Oasis played the Charlotte in May 1994, a few weeks after the release of their debut single, Supersonic. Noel Gallagher later told Mojo magazine it was his second favourite gig of his career. Entry cost £3 for concessions, and the band received a fee of £50.

Blur appeared twice, in July and October 1990. Footage from the July gig features in the band's 2004 Starshaped tour film. At the second gig singer Damon Albarn climbed the PA stack and knocked a speaker, which hit a member of the audience. "It looked nasty and I feared the worst," Wright later recalled. "I thought she might sue us - and them. I patched her up and she said 'If you get me a T-shirt and I can have a kiss from Damon, then we'll leave it there.' So I did. And she went home."

Radiohead played at the Charlotte three times, in 1992 and 1993, and performed Creep for the first time at the venue - to an audience of seven people, according to bassist Colin Greenwood.

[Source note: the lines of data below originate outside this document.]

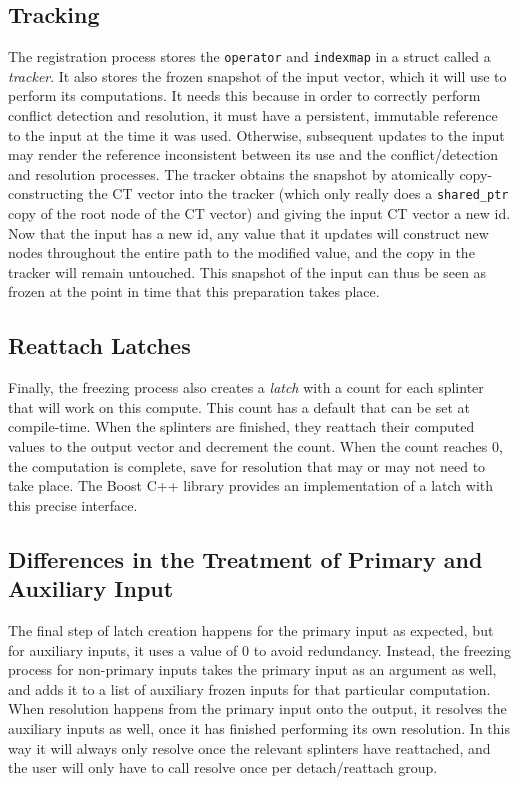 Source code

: \subsection{Tracking}
The registration process stores the \texttt{operator} and \texttt{indexmap} in a
struct called a \textit{tracker}. It also stores the frozen snapshot of the
input vector, which it will use to perform its computations. It needs this
because in order to correctly perform conflict detection and resolution, it must
have a persistent, immutable reference to the input at the time it was used.
Otherwise, subsequent updates to the input may render the reference inconsistent
between its use and the conflict/detection and resolution processes. The tracker
obtains the snapshot by atomically copy-constructing the CT vector into the
tracker (which only really does a \texttt{shared\_ptr} copy of the root node of
the CT vector) and giving the input CT vector a new id. Now that the input has a
new id, any value that it updates will construct new nodes throughout the entire
path to the modified value, and the copy in the tracker will remain untouched.
This snapshot of the input can thus be seen as frozen at the point in time that
this preparation takes place.

\subsection{Reattach Latches}
Finally, the freezing process also creates a \textit{latch} with a count for each
splinter that will work on this compute. This count has a default that can be
set at compile-time. When the splinters are finished, they reattach their
computed values to the output vector and decrement the count. When the count
reaches 0, the computation is complete, save for resolution that may or may not
need to take place. The Boost C++ library provides an implementation of a latch with 
this precise interface.

\subsection{Differences in the Treatment of Primary and Auxiliary Input}
The final step of latch creation happens for the primary input as expected, but for 
auxiliary inputs, it uses a value of 0 to avoid redundancy. 
Instead, the freezing process for non-primary inputs takes the primary input as an 
argument as well, and adds it to a list of auxiliary frozen inputs for that particular
computation. When resolution happens from the primary input onto the output, it resolves 
the auxiliary inputs as well, once it has finished performing its own resolution. In 
this way it will always only resolve once the relevant splinters have reattached, and 
the user will only have to call resolve once per detach/reattach group.

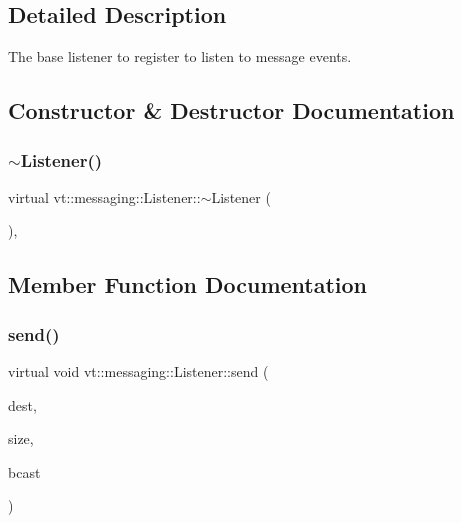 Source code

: \subsection{Detailed Description}
The base listener to register to listen to message events. 

\subsection{Constructor \& Destructor Documentation}
\mbox{\label{structvt_1_1messaging_1_1_listener_aee8a1131c7427cb1f8e2005605f2718c}} 
\subsubsection{\texorpdfstring{$\sim$\+Listener()}{~Listener()}}
{\footnotesize\ttfamily virtual vt\+::messaging\+::\+Listener\+::$\sim$\+Listener (\begin{DoxyParamCaption}{ }\end{DoxyParamCaption})\hspace{0.3cm}{\ttfamily [inline]}, {\ttfamily [virtual]}}



\subsection{Member Function Documentation}
\mbox{\label{structvt_1_1messaging_1_1_listener_ab2b334277feecb181a28f613c68bfc53}} 
\subsubsection{\texorpdfstring{send()}{send()}}
{\footnotesize\ttfamily virtual void vt\+::messaging\+::\+Listener\+::send (\begin{DoxyParamCaption}\item[{\hyperlink{namespacevt_a866da9d0efc19c0a1ce79e9e492f47e2}{Node\+Type}}]{dest,  }\item[{\hyperlink{namespacevt_a408e86a8c7c89309b52907dc5a513924}{Msg\+Size\+Type}}]{size,  }\item[{bool}]{bcast }\end{DoxyParamCaption})\hspace{0.3cm}{\ttfamily [pure virtual]}}



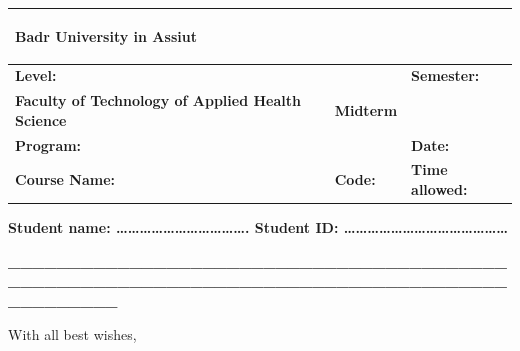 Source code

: \documentclass[11pt,a4paper]{article}
\begin{document}
\begin{figure}[h]
  \centering
\end{figure}

\begin{table}[h]
\centering
\begin{tabular}{|l|l|l|}
\hline
\begin{figure}[h]
  \centering
  \fbox{\parbox{0.5\textwidth}{}}
\end{figure}

\textbf{Badr University in Assiut} & \textbf{        } &  \\ \hline
\textbf{Level: } & \textbf{  } & \textbf{Semester:  } \\ \hline
\textbf{Faculty of Technology of Applied Health Science} & \textbf{Midterm } &  \\ \hline
\textbf{Program:  } &  & \textbf{Date: } \\ \hline
\textbf{Course Name:   } & \textbf{Code: } & \textbf{Time   allowed:  } \\ \hline
\end{tabular}
\end{table}

\textbf{Student name: \ldots{}\ldots{}\ldots{}\ldots{}\ldots{}\ldots{}\ldots{}\ldots{}\ldots{}\ldots{}\ldots{}.                   Student ID: \ldots{}\ldots{}\ldots{}\ldots{}\ldots{}\ldots{}\ldots{}\ldots{}\ldots{}\ldots{}\ldots{}\ldots{}\ldots{}\ldots{}}

\textbf{\_\_\_\_\_\_\_\_\_\_\_\_\_\_\_\_\_\_\_\_\_\_\_\_\_\_\_\_\_\_\_\_\_\_\_\_\_\_\_\_\_\_\_\_\_\_\_\_\_\_\_\_\_\_\_\_\_\_\_\_\_\_\_\_\_\_\_\_\_\_\_\_\_\_\_\_\_\_\_\_\_\_\_\_\_\_\_\_\_\_\_}

With all best wishes,
\end{document}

In 1990, Pulp played at the venue to a handful of people. "They were awful. When they made it, I just couldn't shake the memory of how bad they'd been here." The Manic Street Preachers played for no fee. "They cancelled on us twice, so they came back and played for free," Wright told the Leicester Mercury in 2004.

Coldplay appeared at the Charlotte in 1999 and 2000, the second time receiving £30 petrol money for the journey from London. At a Wembley Stadium gig in August 2025, singer Chris Martin introduced the 90,000 strong crowd to Leicester man Thom Costall, "our first ever actual fan in the world”. With Costall appearing on the giant screen at Wembley, Martin said: “I’ll tell you the story briefly. Outside of a venue called The Leicester Charlotte in 1998 or nine, there was a 15-year-old boy and he approached Jonny, our guitarist, and said ‘I learned how to play your song on guitar’." After telling the crowd the story makes him cry, Martin thanked Thom for his dedicated support, saying: “Thom, we want to say thank you for making all of this happen really, and for giving us belief in ourselves."

The Charlotte also acted as a seedbed for Leicester and Leicestershire bands, offering support slots for touring groups or simply to play on a bill of local groups. The Charlotte was a springboard for Leicester bands including Kasabian, Crazyhead, Gaye Bykers on Acid, Cornershop, Prolapse, the Hunters Club, Huge Big Massive, Blab Happy, Perfume, The Screening and The Displacements.

In 1995, the Charlotte launched a joint promotion with the Leicester Mercury called the Mercury/Charlotte Showcase, also known as the New Talent Night. Tickets were just £1, with a voucher from the newspaper, which printed a review of the gig the following day. Acts who played the Showcase included Muse in 1999 and Saracuse (later Kasabian) in 1999 and 2000.

== Closure ==
On 15 January 2009, it was announced the Charlotte was facing closure, after the operating company behind the venue went into administration. On 10 March 2009 it was announced that the Charlotte would remain closed for the foreseeable future, however it reopened on 8 October 2009. It was subsequently announced that the last night would be on 13 March 2010 and that the site would be developed into student flats.

On 11 April 2014, the Charlotte re-opened briefly as a pub hosting occasional live music sessions. It closed again just a few months later. In August 2015, it was announced that the Charlotte was being taken on by two real ale pub landlords from Leicester. The Charlotte opened as an independent real ale pub on 19 October 2015, but closed again in February 2017, and the building became a supermarket. The pub's sign remains outside.

Andy Wright died in 2022, triggering an outpouring of tributes from bands and gig-goers. His funeral cortege stopped outside the Charlotte, the venue where he had spent some of the most "awesome" days of his life.